Signs of Child Sexual Abuse

signs of child sex abuse

Sexual abuse is one of the most significant traumas a child can endure, and children display a range of behaviors in its aftermath, which can vary from child to child. Children often cannot disclose abuse due to manipulation by the perpetrator or their inability to verbalize what has occurred.

Recognizing molestation signs can help you identify child sexual abuse quickly. Discovering your child has been sexually abused is devastating, but recognizing it early allows you to provide your child with critical support and intervention to facilitate healing and minimize long-term harm.

If your child has been sexually abused while in the care of a school, church, or other institution, our dedicated and compassionate Pennsylvania injury attorneys may be able to help you recover significant financial compensation and access to support and services for your family. Contact us today for a free consultation.

Signs of Sexual Abuse in Children

All children respond differently to sexual abuse, and your child most likely will not display all of the signs of sexual abuse. Some children do not display any outward signs. It is also possible for your children to have these symptoms without sexual abuse having occurred.

However, if you observe these symptoms and they are new or unusual for your child, this could be a warning sign of sexual abuse.

Physical Signs

Physical symptoms may stem directly from the abuse or indirectly as a response to the emotional trauma triggered by the abuse.
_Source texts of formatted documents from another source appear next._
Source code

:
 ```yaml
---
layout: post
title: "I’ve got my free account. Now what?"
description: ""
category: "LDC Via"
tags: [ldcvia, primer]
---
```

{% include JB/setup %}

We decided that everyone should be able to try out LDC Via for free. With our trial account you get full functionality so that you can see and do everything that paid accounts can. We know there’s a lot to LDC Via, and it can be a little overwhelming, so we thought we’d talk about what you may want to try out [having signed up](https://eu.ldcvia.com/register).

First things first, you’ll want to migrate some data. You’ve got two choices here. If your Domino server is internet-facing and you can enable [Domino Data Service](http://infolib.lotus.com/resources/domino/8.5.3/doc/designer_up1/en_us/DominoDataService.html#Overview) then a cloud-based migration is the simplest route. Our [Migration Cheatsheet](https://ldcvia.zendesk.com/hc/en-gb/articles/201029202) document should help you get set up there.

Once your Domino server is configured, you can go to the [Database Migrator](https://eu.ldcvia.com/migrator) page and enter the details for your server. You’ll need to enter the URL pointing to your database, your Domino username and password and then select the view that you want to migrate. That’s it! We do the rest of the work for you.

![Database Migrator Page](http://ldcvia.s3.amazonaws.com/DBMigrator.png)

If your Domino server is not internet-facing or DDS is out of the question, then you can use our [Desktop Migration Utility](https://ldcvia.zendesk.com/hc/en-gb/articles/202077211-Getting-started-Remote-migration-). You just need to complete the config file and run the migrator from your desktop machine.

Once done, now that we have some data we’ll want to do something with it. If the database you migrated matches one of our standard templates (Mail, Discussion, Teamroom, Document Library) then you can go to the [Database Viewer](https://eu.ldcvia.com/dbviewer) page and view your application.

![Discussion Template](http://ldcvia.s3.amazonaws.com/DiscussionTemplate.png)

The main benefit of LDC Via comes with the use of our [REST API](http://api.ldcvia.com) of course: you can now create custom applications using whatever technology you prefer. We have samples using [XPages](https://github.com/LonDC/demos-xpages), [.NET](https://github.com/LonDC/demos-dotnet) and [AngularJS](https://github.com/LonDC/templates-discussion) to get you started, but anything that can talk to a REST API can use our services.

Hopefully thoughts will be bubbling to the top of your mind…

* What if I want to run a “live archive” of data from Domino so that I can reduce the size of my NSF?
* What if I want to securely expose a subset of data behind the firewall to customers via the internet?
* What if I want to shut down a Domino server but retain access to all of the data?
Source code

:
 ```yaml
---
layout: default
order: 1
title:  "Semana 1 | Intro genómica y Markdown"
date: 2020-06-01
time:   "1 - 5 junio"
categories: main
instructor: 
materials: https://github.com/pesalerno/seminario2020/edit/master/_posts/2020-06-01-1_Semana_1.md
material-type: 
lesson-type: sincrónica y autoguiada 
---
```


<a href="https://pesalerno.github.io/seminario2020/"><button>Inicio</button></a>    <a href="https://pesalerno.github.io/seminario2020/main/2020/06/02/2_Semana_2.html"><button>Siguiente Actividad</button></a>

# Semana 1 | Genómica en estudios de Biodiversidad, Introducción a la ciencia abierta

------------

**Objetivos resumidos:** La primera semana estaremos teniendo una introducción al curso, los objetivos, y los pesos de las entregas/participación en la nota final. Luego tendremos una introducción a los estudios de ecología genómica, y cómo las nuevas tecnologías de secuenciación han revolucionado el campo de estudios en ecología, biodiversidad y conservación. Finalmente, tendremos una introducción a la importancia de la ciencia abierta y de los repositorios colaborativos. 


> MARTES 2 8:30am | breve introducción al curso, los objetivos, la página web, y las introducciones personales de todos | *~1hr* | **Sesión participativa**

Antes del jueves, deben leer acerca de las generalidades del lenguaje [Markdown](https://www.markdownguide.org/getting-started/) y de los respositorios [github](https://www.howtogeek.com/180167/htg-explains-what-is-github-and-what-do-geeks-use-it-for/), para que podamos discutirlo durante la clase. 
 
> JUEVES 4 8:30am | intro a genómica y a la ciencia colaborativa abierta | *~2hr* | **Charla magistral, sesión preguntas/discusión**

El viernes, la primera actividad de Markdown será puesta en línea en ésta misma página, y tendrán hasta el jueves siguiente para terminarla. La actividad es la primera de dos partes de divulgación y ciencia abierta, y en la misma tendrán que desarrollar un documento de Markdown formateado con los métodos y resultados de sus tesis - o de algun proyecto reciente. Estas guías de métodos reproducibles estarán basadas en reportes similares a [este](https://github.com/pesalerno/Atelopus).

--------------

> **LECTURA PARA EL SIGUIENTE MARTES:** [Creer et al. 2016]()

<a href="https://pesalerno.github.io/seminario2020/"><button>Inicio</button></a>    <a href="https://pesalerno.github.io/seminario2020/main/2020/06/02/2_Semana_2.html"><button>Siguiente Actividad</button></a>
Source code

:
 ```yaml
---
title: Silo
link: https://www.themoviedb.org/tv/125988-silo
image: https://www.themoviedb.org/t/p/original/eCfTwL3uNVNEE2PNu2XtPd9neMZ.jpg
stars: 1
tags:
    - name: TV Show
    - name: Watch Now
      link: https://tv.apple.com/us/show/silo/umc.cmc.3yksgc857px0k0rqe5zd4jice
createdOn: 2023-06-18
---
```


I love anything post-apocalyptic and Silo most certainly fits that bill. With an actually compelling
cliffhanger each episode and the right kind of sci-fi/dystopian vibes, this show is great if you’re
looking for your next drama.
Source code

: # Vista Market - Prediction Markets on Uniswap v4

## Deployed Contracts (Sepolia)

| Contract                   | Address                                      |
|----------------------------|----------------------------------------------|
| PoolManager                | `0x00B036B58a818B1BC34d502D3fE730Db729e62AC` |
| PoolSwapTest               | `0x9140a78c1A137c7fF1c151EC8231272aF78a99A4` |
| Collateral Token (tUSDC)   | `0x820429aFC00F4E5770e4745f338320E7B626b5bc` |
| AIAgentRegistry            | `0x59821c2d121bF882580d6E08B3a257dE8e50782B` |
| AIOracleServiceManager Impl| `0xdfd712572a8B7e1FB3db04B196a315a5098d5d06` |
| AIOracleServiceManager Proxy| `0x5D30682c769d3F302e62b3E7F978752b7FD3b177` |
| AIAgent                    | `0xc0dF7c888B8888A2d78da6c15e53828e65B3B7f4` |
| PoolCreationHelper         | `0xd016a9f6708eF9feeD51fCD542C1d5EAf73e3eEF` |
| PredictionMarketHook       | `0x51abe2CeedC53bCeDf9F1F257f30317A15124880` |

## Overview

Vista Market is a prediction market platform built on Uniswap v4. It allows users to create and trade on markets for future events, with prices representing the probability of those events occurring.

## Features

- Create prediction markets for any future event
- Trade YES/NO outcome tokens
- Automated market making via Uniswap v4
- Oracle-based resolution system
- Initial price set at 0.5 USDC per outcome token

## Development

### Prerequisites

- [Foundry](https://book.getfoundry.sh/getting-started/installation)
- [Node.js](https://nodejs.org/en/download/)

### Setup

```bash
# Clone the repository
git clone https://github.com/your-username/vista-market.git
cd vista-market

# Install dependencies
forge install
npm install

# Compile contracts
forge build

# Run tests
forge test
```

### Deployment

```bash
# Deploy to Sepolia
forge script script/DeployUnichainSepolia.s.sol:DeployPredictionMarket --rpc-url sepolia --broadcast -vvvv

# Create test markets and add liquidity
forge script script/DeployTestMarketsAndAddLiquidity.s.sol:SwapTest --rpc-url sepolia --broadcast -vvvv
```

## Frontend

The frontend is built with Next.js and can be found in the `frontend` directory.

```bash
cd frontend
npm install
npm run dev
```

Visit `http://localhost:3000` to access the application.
Several organizations, including the Pennsylvania Family Support Alliance, Darkness to Light, and the National Sex Offender Public Website of the United States Department of Justice, have identified the following physical symptoms that may be warning signs of sexual abuse:

  • Injuries to the genital area, including pain, itching, bruising, or bleeding
  • Urinary or yeast infections
  • Underclothing that has been torn or stained with blood or bodily fluids
  • Sexually transmitted infections
  • Pain while using the bathroom
  • Wetting or soiling accidents, which are not related to potty training
  • Increased complaints of stomachaches or headaches 
  • Trouble swallowing

If you observe any of these symptoms, your child should undergo a medical examination as soon as possible. A doctor can often detect sexual contact, and your child may have injuries that require treatment. 

In addition, sexually transmitted diseases are often asymptomatic in their early stages, according to the Mayo Clinic, necessitating medical testing. These infections are often curable, but early treatment is crucial.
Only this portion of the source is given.